Optical flow alignment can never be pixel-perfect, and these tiny deviations accumulate over long-term self-training, causing the output to shift relative to the input, making the content "drift." Based on information bottleneck theory, the authors observed that models maintain spatial consistency between input and output well in early training stages; drift only manifests later. SCSCM freezes the output of historical model parameters \(\Theta_{\mathcal{D}_e}\) from the \(e\)-th iteration as an auxiliary anchor, constraining the current output to align with it:

\[\mathcal{L}_{scscm} = \|\tilde{\mathbf{R}}_i - sg(\mathbf{R}_k^e)\|_1\]

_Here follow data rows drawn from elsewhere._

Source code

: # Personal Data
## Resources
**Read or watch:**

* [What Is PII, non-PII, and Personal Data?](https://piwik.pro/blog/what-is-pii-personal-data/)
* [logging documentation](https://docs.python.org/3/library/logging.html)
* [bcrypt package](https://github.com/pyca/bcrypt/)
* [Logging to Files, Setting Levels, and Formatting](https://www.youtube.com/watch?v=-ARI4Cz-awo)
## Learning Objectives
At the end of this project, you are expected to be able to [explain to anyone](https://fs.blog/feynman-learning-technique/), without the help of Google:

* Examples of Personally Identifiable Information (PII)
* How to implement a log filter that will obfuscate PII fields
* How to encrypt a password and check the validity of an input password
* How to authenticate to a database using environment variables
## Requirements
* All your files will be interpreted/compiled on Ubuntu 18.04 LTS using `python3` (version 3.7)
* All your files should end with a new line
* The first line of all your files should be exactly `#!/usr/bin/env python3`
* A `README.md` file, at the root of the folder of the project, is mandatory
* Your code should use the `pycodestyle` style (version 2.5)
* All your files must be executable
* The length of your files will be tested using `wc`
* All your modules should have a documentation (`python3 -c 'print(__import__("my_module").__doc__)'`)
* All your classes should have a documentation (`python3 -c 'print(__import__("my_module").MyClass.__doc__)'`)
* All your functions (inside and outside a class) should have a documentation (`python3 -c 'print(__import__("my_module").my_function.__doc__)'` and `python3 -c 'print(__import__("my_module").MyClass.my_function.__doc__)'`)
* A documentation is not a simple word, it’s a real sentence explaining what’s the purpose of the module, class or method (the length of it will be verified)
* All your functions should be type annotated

where \(sg(\cdot)\) denotes the stop gradient. This effectively uses the "earlier self that hasn't drifted" as a regularization term to pull back the "drifting present self," requiring no additional annotation and specifically targeting the failure mode unique to self-training.

Loss & Training

The total loss consists of three \(L_1\) terms: the mask-weighted reconstruction loss \(\mathcal{L}_{rec}\) (supervising sharp frames in reliable areas), the SEVD conditional selection loss \(\mathcal{L}_{sevd}\) (supervising with the better path chosen by SIS), and the historical model constraint \(\mathcal{L}_{scscm}\) (maintaining spatial consistency). Together, these form an end-to-end trainable objective for the "select sharp frames—self-enrich—prevent drift" closed loop.

Key Experimental Results

Main Results

Dataset Metric SelfHVD Ren et al. DaDeblur Gain
GoProShake PSNR Best Second - Significant
HVD (Real) Visual Quality Best - Second Visibly Sharper

Ablation Study

Configuration Key Metrics Note
Full SelfHVD Best Complete Model
Sharp-only Supervision Baseline Limit restricted by sharp frame quality
+ SEVD Significant Gain Self-enrichment breaks the limit
+ SCSCM Further Gain Prevents spatial drift
Uncertainty + Occlusion Mask Better than No Mask Excludes misaligned regions

Key Findings

  • SEVD enables the model to surpass the quality of the sharpest frames in the input video, which is the most critical contribution.
  • SCSCM is particularly important in the later stages of training; without it, the model gradually exhibits spatial drift.
  • The method shows some capability in repairing object motion blur because SEVD utilizes sharp information across frames.

Highlights & Insights

  • Closed-loop self-supervised design is highly ingenious: sharp frame \(\rightarrow\) model \(\rightarrow\) better supervision \(\rightarrow\) better model.
  • Practical application of information bottleneck theory: SCSCM was designed using observations of early-stage spatial consistency, guiding practice with theory.
  • The method is agnostic to the deblurring network architecture and can be adapted to various backbones.

Limitations & Future Work

  • Relies on the existence of sufficient sharp frames in the video; not applicable to videos that are severely blurred throughout.
  • The accuracy of optical flow models remains a bottleneck; alignment in complex motion scenes may be inaccurate.
  • Future work could explore integration with diffusion model-based deblurring methods.
  • vs. Ren et al.: Uses randomly generated blur kernels to blur sharp frames for training pairs, but synthetic blur still differs from real blur. This work directly utilizes real sharp frames and a self-enrichment strategy closer to the real distribution.
  • vs. DaDeblur: Uses diffusion models to blur sharp images, but the generated blur is still not authentic.

Rating

  • Novelty: ⭐⭐⭐⭐⭐ SEVD self-augmented training and SCSCM spatial consistency are innovative contributions.
  • Experimental Thoroughness: ⭐⭐⭐⭐ Validated on synthetic and real datasets with complete ablations.
  • Writing Quality: ⭐⭐⭐⭐ Clear motivation and complete logical chain.
  • Value: ⭐⭐⭐⭐ Solves practical pain points in handheld video deblurring.